To develop new mental models, read. A genuine love for reading is one of the most valuable skills you can acquire because it’s so rare. You want to read for its own sake, so the content isn’t important. The fact that you’re doing it is. Also, read slowly because you want to absorb ideas. Likewise, it’s better to read fewer books that form a strong foundation of your knowledge than more books that form a weak foundation. By reading for one to two hours every day, you’ll get ahead of most people. The best books are the ones that make you excited because you want to make it a habit. To learn, teach what you know to others.
Read to the point that no book scares you, confusion is a good sign, it means, you’re building mental muscles. Reading the wrong things in the wrong order is not going to make you smart, though. Pursue timeless knowledge because this is your foundation and it’s very important. When in doubt, start with the source and explore from there.
Treat the books you read as blog posts or tweets which means you should feel no obligation to finish them once you start. Also, when someone recommends you a book, just buy it. This is important because there’s timeless wisdom in books. Older problems have been solved already and the solutions are in books. The older the book, the better because it means it went through a lot of people and that its principles are likely to be correct.
Part II: Happiness
Happiness is a skill you can learn. The term means something different to everyone and exploring your definition is worth it. Naval defines happiness as “the state when nothing is missing”. This involves embracing the present moment and letting go of the past and future. You improve your happiness the same way you improve your fitness: slowly and methodically. To be happy, meditate, read philosophy, value your time, and ignore everything that doesn’t matter.

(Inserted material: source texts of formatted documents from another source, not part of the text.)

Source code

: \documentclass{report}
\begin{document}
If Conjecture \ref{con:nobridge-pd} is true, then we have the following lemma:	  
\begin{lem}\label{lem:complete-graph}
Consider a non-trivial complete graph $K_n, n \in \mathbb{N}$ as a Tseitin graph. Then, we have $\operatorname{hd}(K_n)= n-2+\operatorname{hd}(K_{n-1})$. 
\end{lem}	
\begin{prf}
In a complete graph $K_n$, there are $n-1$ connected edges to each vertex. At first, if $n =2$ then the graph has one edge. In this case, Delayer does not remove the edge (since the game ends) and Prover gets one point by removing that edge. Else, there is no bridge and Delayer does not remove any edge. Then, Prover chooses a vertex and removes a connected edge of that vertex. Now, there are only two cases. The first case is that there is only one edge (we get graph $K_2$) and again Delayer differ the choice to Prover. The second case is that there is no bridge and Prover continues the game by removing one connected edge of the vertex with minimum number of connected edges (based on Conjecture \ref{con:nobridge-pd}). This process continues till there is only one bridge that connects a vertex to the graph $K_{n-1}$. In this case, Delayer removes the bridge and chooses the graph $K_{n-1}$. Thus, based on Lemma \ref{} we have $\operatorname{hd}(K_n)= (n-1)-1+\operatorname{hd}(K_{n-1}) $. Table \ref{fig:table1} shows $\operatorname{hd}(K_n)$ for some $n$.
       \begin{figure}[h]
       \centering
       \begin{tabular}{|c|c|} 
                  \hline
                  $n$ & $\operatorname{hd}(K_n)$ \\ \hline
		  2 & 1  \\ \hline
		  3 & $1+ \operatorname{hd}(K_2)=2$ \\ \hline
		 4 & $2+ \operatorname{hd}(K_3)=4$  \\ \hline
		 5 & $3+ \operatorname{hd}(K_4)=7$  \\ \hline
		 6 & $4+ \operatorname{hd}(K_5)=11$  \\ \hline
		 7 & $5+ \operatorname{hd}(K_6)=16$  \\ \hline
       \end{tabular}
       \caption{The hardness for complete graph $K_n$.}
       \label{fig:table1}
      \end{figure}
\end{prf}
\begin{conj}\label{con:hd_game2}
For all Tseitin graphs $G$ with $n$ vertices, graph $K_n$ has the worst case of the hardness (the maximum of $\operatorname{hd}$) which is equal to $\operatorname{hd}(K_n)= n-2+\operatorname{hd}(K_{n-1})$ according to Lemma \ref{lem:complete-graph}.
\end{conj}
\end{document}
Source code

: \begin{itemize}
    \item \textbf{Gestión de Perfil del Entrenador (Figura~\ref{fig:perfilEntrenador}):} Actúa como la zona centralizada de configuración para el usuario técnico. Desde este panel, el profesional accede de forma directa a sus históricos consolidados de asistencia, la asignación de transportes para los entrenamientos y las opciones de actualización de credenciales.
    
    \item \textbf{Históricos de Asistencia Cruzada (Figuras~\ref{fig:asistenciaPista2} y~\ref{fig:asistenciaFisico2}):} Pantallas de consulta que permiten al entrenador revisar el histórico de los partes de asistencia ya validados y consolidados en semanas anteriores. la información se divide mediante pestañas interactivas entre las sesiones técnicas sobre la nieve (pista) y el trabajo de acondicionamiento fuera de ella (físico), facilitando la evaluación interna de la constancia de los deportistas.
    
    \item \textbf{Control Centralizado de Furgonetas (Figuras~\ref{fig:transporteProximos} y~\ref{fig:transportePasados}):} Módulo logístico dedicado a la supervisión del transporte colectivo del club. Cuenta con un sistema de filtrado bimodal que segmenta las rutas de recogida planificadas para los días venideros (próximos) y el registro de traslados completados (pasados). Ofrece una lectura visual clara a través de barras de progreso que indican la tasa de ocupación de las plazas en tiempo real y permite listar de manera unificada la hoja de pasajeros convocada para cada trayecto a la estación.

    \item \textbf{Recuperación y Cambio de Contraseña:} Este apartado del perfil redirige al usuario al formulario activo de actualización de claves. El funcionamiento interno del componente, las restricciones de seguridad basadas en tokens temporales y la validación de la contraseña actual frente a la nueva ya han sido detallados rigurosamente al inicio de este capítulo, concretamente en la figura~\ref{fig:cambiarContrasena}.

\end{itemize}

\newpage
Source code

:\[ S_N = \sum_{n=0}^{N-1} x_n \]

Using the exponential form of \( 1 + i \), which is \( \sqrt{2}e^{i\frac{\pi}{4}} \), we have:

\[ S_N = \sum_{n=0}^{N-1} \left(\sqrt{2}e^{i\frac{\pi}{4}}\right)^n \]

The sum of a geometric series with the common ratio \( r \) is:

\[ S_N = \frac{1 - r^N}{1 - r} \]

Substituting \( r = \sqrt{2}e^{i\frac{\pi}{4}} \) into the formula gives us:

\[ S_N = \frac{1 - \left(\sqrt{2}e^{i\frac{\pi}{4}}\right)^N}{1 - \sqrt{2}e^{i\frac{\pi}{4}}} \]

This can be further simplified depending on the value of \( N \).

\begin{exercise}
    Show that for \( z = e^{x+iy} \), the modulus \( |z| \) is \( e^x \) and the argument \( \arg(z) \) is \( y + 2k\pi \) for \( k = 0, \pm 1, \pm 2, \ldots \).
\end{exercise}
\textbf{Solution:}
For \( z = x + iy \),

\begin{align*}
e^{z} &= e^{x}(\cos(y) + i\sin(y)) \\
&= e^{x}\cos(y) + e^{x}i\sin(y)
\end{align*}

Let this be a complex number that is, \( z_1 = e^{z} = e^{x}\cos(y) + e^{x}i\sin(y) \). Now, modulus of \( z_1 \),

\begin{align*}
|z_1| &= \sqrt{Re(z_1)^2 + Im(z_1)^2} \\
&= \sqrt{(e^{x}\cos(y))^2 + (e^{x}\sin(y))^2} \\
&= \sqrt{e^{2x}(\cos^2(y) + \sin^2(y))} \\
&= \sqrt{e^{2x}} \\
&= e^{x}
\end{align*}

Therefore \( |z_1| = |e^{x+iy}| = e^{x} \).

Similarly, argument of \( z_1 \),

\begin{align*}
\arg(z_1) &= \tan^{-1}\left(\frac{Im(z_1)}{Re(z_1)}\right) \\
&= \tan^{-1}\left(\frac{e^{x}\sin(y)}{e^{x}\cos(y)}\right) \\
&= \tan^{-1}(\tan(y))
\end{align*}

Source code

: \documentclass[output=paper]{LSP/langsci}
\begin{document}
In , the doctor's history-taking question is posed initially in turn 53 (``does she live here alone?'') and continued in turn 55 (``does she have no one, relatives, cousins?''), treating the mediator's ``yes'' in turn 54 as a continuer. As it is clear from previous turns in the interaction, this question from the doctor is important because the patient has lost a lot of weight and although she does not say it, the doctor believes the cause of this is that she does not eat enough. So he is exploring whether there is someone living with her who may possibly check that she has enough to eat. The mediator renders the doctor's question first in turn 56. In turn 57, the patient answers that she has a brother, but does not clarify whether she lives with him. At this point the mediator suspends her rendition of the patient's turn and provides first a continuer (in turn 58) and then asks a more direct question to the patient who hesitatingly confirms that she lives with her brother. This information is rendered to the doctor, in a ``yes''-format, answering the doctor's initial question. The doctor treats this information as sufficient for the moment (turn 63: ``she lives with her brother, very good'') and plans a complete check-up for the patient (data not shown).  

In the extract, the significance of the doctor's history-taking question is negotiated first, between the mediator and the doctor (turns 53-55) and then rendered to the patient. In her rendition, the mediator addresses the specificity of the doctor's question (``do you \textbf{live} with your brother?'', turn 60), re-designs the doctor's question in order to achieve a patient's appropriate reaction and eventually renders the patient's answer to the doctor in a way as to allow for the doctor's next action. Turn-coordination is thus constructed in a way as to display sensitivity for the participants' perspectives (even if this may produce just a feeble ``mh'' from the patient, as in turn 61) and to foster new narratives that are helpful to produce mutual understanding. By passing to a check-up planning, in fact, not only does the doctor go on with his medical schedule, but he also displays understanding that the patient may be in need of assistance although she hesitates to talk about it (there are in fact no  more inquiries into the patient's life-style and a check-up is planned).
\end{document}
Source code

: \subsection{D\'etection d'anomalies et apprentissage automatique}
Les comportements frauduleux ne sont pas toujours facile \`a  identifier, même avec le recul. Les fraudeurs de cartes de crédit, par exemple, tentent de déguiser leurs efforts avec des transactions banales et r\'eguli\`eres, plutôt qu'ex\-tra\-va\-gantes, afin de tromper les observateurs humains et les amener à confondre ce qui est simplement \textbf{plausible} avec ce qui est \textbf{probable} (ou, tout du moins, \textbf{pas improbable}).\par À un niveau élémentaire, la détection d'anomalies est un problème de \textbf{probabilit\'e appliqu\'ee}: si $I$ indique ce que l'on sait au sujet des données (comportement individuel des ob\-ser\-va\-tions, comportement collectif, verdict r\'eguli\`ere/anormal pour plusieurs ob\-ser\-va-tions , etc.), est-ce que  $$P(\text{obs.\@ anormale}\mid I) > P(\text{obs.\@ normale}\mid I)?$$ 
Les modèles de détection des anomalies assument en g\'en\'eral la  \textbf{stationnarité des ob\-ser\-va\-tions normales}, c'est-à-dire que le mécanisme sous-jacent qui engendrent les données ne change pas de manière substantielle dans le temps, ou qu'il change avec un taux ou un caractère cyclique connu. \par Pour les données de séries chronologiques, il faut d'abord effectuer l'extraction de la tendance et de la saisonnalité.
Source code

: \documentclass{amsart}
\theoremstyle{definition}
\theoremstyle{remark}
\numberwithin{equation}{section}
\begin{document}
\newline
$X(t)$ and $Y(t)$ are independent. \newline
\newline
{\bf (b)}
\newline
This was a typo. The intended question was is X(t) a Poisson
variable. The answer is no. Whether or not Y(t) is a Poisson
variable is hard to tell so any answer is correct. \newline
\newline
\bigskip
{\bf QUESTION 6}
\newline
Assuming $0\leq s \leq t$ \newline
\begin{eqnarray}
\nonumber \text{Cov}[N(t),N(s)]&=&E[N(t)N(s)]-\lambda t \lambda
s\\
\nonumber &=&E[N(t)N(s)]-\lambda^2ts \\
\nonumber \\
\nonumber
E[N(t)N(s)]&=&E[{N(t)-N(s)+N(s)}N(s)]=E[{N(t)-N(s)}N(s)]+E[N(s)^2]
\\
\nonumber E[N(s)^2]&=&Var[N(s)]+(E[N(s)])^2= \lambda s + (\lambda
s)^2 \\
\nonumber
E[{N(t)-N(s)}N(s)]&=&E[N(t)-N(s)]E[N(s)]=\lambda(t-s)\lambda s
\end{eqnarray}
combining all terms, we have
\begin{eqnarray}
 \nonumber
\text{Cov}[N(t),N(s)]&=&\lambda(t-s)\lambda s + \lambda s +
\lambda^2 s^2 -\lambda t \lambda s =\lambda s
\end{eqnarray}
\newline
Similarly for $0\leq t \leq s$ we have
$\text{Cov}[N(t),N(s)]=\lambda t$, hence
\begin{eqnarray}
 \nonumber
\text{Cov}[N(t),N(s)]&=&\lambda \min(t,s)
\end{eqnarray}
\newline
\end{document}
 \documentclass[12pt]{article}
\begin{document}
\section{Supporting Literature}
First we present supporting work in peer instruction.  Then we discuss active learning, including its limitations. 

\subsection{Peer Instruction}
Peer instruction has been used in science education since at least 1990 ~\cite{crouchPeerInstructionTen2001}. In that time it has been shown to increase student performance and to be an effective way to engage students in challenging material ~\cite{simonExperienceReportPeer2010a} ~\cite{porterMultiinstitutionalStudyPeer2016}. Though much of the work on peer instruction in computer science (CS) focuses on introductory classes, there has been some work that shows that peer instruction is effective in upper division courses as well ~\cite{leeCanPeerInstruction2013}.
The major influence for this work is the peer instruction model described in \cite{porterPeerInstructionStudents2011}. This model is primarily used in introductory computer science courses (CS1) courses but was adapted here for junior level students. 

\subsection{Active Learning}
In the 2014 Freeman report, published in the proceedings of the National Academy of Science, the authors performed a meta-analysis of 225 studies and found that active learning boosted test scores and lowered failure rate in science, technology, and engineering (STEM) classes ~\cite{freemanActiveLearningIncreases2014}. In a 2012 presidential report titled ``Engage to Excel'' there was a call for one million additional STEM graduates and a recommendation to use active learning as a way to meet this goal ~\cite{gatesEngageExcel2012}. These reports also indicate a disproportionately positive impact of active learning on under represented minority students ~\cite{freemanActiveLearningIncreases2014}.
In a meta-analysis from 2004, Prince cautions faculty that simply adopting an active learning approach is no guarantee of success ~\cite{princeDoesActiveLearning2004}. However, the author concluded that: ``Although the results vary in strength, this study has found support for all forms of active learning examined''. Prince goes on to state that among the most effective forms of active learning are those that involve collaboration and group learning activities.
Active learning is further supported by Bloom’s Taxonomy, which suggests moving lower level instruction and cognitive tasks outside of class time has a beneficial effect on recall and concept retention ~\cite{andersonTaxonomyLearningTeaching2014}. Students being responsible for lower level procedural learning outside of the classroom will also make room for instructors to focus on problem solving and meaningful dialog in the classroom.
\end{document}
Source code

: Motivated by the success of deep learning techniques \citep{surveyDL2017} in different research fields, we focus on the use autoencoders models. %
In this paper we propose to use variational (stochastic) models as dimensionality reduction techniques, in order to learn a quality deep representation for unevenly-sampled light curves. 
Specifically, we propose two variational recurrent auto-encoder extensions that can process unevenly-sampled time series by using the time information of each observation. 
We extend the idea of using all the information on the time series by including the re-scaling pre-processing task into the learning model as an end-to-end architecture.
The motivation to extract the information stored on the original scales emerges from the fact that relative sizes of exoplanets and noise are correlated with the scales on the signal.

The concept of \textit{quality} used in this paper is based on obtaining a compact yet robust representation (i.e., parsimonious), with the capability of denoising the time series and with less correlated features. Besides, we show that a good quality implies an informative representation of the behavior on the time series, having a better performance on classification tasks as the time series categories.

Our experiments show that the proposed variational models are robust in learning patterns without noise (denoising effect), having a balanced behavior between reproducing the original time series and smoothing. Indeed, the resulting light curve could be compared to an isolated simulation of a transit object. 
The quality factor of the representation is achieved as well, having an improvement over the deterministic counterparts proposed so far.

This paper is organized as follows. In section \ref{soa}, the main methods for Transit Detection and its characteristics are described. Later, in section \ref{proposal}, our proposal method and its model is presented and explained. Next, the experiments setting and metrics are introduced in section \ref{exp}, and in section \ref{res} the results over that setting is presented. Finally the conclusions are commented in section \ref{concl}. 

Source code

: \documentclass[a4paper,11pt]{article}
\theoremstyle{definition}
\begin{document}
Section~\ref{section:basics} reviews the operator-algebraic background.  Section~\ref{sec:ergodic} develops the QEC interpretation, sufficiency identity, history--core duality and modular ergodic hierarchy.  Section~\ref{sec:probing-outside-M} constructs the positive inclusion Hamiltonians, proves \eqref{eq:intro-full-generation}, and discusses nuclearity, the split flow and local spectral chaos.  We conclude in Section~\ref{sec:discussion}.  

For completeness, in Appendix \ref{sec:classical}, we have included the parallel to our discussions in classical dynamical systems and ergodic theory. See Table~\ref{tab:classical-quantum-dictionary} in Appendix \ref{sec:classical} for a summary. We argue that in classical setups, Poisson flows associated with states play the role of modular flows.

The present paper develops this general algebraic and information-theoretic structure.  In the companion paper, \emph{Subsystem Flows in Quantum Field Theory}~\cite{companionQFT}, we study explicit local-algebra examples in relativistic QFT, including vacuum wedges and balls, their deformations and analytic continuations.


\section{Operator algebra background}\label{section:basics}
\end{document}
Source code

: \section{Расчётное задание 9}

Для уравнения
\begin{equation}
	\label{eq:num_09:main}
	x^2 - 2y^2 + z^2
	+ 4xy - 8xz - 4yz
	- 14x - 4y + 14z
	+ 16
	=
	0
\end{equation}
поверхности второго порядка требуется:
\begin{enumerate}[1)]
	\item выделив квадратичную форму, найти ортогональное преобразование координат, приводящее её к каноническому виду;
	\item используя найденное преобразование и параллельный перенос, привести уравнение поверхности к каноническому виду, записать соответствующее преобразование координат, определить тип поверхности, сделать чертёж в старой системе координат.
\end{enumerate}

We believe external things are going to bring us happiness. That said, trying to solve internal problems with external solutions is delusional. There’s no external thing that will make you happy forever. Naturally, we all want things, but we should choose one desire carefully and accept that it will bring us suffering.
To build the skill of happiness, you must develop good habits. Bad habits make you happy in the short run, but make you unhappy in the long run. Examples include drinking alcohol, eating unhealthy food, using social media, or playing video games. When you commit to happiness, you start replacing bad habits with good ones. Additionally, you should surround yourself with positive people. With this in mind, stay away from difficult relationships because they’re unsustainable. Ultimately, to get to a place of happiness, it should become your top priority.
Naval has a series of habits that make him happy almost immediately:
- Meditation
- Having self-awareness
- Getting sunlight
- Questioning your desires
- Not drinking caffeine
- Working out every day
- Telling everyone you’re happy
- Using these apps less: phone, calendar, alarm clock
- Never keeping secrets
- Doing things out of interest, not obligation
- Being optimistic
We must accept the things we can’t change. The most important one is death because by accepting death, life becomes a game which means we get to have fun more often. Enjoy life while it lasts because it’s not that long. Think about death often and whatever you do, don’t deny it. Similarly, your health should be your top priority because without it everything else falls apart. Exercise and meditate daily.
Time is all you have, so value it. You want to spend your time doing what you love. Spending your time trying to make others happy isn’t a good idea. Everyone is in charge of their own happiness. To make others happy, you must be happy yourself, but ultimately, their happiness is not your responsibility.